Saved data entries
------------------------
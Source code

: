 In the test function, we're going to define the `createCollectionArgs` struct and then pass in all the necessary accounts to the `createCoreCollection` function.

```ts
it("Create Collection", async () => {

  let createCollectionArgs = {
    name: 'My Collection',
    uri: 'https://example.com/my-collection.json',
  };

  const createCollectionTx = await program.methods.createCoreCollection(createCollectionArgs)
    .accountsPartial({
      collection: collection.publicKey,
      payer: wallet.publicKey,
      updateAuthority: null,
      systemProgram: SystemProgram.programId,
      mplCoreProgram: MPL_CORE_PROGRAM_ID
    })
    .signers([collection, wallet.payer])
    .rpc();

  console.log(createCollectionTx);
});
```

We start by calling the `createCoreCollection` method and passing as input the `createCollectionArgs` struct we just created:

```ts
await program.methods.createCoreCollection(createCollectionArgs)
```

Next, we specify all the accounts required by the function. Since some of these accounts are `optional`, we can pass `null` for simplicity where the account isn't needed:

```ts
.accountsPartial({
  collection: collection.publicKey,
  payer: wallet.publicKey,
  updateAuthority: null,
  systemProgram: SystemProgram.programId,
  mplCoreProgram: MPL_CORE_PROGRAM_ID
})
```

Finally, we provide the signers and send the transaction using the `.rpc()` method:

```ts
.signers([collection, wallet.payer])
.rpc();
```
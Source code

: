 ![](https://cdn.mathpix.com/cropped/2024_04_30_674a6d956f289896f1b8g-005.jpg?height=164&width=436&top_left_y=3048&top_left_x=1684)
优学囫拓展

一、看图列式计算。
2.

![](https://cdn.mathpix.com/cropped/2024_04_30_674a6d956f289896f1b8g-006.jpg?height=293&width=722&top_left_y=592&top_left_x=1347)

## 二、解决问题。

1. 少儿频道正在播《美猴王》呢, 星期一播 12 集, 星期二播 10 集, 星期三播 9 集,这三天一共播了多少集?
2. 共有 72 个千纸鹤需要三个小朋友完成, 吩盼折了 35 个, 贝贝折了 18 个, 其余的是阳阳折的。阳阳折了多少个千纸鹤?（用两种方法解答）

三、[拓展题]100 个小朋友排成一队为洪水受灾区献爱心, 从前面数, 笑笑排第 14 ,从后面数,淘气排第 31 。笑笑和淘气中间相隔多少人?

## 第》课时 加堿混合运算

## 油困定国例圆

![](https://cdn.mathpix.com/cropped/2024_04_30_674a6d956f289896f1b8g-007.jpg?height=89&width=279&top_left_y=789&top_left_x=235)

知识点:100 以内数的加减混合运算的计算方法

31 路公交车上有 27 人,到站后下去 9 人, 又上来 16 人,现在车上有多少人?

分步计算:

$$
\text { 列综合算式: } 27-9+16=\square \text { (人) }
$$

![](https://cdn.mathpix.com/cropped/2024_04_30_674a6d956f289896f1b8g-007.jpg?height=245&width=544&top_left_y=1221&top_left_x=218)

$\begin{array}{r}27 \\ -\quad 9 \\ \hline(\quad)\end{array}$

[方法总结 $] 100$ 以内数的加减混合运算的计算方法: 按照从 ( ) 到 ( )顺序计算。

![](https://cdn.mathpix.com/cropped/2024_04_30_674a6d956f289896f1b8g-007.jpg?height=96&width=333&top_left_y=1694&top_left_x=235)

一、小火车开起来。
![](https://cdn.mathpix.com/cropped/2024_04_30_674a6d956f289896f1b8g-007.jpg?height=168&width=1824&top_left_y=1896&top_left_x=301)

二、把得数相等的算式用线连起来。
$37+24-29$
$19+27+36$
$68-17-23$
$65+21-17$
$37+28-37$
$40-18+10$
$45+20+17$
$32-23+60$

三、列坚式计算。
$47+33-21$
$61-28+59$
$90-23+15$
------------------------
* [Instructions for the task]:
Write the data out again. Match it exactly.

* [Exercise solution]:
Source code

: In the test function, we're going to define the `createCollectionArgs` struct and then pass in all the necessary accounts to the `createCoreCollection` function.

```ts
it("Create Collection", async () => {

  let createCollectionArgs = {
    name: 'My Collection',
    uri: 'https://example.com/my-collection.json',
  };

  const createCollectionTx = await program.methods.createCoreCollection(createCollectionArgs)
    .accountsPartial({
      collection: collection.publicKey,
      payer: wallet.publicKey,
      updateAuthority: null,
      systemProgram: SystemProgram.programId,
      mplCoreProgram: MPL_CORE_PROGRAM_ID
    })
    .signers([collection, wallet.payer])
    .rpc();

  console.log(createCollectionTx);
});
```

We start by calling the `createCoreCollection` method and passing as input the `createCollectionArgs` struct we just created:

```ts
await program.methods.createCoreCollection(createCollectionArgs)
```

Next, we specify all the accounts required by the function. Since some of these accounts are `optional`, we can pass `null` for simplicity where the account isn't needed:

```ts
.accountsPartial({
  collection: collection.publicKey,
  payer: wallet.publicKey,
  updateAuthority: null,
  systemProgram: SystemProgram.programId,
  mplCoreProgram: MPL_CORE_PROGRAM_ID
})
```

Finally, we provide the signers and send the transaction using the `.rpc()` method:

```ts
.signers([collection, wallet.payer])
.rpc();
```
Source code

: ![](https://cdn.mathpix.com/cropped/2024_04_30_674a6d956f289896f1b8g-005.jpg?height=164&width=436&top_left_y=3048&top_left_x=1684)
优学囫拓展

一、看图列式计算。
2.

![](https://cdn.mathpix.com/cropped/2024_04_30_674a6d956f289896f1b8g-006.jpg?height=293&width=722&top_left_y=592&top_left_x=1347)

## 二、解决问题。

1. 少儿频道正在播《美猴王》呢, 星期一播 12 集, 星期二播 10 集, 星期三播 9 集,这三天一共播了多少集?
2. 共有 72 个千纸鹤需要三个小朋友完成, 吩盼折了 35 个, 贝贝折了 18 个, 其余的是阳阳折的。阳阳折了多少个千纸鹤?（用两种方法解答）

三、[拓展题]100 个小朋友排成一队为洪水受灾区献爱心, 从前面数, 笑笑排第 14 ,从后面数,淘气排第 31 。笑笑和淘气中间相隔多少人?

## 第》课时 加堿混合运算

## 油困定国例圆

![](https://cdn.mathpix.com/cropped/2024_04_30_674a6d956f289896f1b8g-007.jpg?height=89&width=279&top_left_y=789&top_left_x=235)

知识点:100 以内数的加减混合运算的计算方法

31 路公交车上有 27 人,到站后下去 9 人, 又上来 16 人,现在车上有多少人?

分步计算:

$$
\text { 列综合算式: } 27-9+16=\square \text { (人) }
$$

![](https://cdn.mathpix.com/cropped/2024_04_30_674a6d956f289896f1b8g-007.jpg?height=245&width=544&top_left_y=1221&top_left_x=218)

$\begin{array}{r}27 \\ -\quad 9 \\ \hline(\quad)\end{array}$

[方法总结 $] 100$ 以内数的加减混合运算的计算方法: 按照从 ( ) 到 ( )顺序计算。

![](https://cdn.mathpix.com/cropped/2024_04_30_674a6d956f289896f1b8g-007.jpg?height=96&width=333&top_left_y=1694&top_left_x=235)

一、小火车开起来。
![](https://cdn.mathpix.com/cropped/2024_04_30_674a6d956f289896f1b8g-007.jpg?height=168&width=1824&top_left_y=1896&top_left_x=301)

二、把得数相等的算式用线连起来。
$37+24-29$
$19+27+36$
$68-17-23$
$65+21-17$
$37+28-37$
$40-18+10$
$45+20+17$
$32-23+60$

三、列坚式计算。
$47+33-21$
$61-28+59$
$90-23+15$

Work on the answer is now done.